Cases

Director’s unsigned contract was not binding

Did a director’s service agreement constitute a binding contract when it had not been signed? No, according to the Employment Appeal Tribunal.
by Law and Labour3 June 2016

Mr Cosgrave, was the managing director of Arley Homes North West Limited (AHNW), as well as a non-executive director of its parent company Arley Homes Limited. Although Mr Cosgrave was appointed director in 2005, it was not until 2007 that he sought to formalise his remuneration package in a service agreement. Mr Cosgrave prepared the agreement and gave it to AHNW’s finance director for him to approve on behalf of the company. However, the agreement was never signed.

When Mr Cosgrave fell ill, he sought to rely on the terms of the service agreement which entitled him to 52 weeks’ sick leave at full pay. This was a more generous sick leave provision than that afforded to the company’s other directors who could only take up to 26 weeks’ paid sick leave. A dispute arose as to whether the service agreement was binding as it had not been signed.

The Employment Tribunal found that the parties had intended to be bound by the unsigned agreement because some of its terms relating to salary and car allowance had been put into practice. The Employment Appeal Tribunal (EAT) disagreed with this decision.

For the EAT, the matter turned on whether AHNW had shown an unqualified intention to be bound by all of the agreement’s terms, rather than just some of its provisions, such as those relating to salary and car allowance. The EAT found that this intention to be bound had not been clearly demonstrated by AHNW’s conduct.
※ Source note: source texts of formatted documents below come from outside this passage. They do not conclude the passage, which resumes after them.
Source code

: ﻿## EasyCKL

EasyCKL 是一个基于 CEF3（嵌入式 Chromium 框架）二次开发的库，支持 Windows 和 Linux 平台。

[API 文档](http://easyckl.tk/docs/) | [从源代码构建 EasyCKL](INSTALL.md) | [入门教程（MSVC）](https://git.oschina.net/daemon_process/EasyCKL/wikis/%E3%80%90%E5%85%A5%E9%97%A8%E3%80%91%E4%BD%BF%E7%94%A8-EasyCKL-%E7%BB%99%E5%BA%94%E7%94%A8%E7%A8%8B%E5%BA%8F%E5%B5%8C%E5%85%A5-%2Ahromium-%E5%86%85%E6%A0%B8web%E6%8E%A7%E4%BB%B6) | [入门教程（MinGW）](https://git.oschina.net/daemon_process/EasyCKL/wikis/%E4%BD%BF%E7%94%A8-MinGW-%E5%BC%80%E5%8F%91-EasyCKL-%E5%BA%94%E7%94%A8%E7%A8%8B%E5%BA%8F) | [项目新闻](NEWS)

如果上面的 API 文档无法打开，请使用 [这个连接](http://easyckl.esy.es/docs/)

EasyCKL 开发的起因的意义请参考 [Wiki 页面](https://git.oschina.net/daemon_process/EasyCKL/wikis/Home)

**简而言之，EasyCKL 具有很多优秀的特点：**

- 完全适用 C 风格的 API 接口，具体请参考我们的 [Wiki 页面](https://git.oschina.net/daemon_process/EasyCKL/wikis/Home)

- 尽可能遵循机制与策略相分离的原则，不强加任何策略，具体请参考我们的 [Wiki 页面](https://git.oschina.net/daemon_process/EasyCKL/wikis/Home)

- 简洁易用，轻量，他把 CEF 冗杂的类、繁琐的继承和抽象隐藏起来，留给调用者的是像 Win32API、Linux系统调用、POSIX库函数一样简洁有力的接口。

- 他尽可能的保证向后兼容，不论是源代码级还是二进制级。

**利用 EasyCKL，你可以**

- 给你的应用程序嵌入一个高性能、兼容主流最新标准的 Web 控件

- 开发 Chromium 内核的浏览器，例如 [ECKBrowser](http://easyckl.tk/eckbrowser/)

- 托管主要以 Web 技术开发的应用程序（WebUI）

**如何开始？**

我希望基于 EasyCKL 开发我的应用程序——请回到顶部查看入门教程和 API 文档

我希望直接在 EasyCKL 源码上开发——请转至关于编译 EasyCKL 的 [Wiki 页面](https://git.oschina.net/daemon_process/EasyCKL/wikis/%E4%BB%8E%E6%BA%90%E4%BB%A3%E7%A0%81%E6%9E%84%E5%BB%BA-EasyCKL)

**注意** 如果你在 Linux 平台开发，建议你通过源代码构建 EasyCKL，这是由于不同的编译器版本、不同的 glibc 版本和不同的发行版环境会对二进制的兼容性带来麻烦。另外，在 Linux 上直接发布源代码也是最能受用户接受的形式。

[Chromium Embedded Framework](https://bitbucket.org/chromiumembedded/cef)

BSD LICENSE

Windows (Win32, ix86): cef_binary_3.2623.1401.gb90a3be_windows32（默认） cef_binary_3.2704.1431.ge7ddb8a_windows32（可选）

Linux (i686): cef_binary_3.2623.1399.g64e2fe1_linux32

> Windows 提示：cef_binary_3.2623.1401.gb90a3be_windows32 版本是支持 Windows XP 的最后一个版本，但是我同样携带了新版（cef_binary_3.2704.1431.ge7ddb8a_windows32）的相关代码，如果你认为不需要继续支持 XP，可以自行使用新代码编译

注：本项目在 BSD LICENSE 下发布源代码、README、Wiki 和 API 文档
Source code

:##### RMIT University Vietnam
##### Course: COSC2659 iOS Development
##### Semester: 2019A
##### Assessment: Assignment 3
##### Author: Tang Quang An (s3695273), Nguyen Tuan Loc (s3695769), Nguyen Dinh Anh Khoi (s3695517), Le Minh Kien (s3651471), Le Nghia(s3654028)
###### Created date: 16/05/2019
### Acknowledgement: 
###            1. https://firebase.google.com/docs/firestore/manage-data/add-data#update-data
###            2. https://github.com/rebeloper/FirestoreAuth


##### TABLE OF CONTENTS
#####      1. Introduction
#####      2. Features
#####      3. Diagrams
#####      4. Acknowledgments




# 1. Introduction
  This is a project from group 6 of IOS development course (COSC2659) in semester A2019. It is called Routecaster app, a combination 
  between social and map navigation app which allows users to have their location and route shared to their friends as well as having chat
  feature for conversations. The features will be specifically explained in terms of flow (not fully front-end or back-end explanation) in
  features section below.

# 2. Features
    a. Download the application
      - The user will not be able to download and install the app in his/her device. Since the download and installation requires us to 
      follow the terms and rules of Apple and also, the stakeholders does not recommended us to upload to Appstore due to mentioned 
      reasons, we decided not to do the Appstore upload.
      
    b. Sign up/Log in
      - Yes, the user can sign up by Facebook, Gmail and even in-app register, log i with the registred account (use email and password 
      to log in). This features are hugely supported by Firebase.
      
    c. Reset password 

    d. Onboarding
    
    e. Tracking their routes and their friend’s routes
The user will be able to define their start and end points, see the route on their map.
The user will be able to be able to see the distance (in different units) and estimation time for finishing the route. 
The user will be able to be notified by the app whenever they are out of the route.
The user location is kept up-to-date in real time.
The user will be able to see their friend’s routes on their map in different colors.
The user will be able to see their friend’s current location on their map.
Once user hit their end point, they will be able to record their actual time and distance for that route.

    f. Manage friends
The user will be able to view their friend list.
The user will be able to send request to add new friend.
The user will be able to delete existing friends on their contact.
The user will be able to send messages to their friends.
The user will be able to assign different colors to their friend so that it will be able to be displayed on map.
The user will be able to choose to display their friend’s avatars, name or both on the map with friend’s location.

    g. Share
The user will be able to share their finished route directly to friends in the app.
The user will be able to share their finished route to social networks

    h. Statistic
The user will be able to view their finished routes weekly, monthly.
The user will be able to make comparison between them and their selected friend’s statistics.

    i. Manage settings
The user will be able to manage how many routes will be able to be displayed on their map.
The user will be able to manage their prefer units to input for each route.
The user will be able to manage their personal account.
In particular, the finance director had not retained a copy of the unsigned agreement, which he said he would have done if AHNW had agreed to its terms.

The EAT also felt the Tribunal should have considered whether Mr Cosgrave’s true employer might have been the parent company, who had employed the previous managing director, instead of AHNW. Whether the agreement should have been with the parent company affected whether AHNW’s finance director had sufficient authority to accept the agreement on the company’s behalf.

The lack of clarity about AHNW ’s intention meant that the Tribunal’s decision could not stand and Mr Cosgrave was therefore successful in his appeal.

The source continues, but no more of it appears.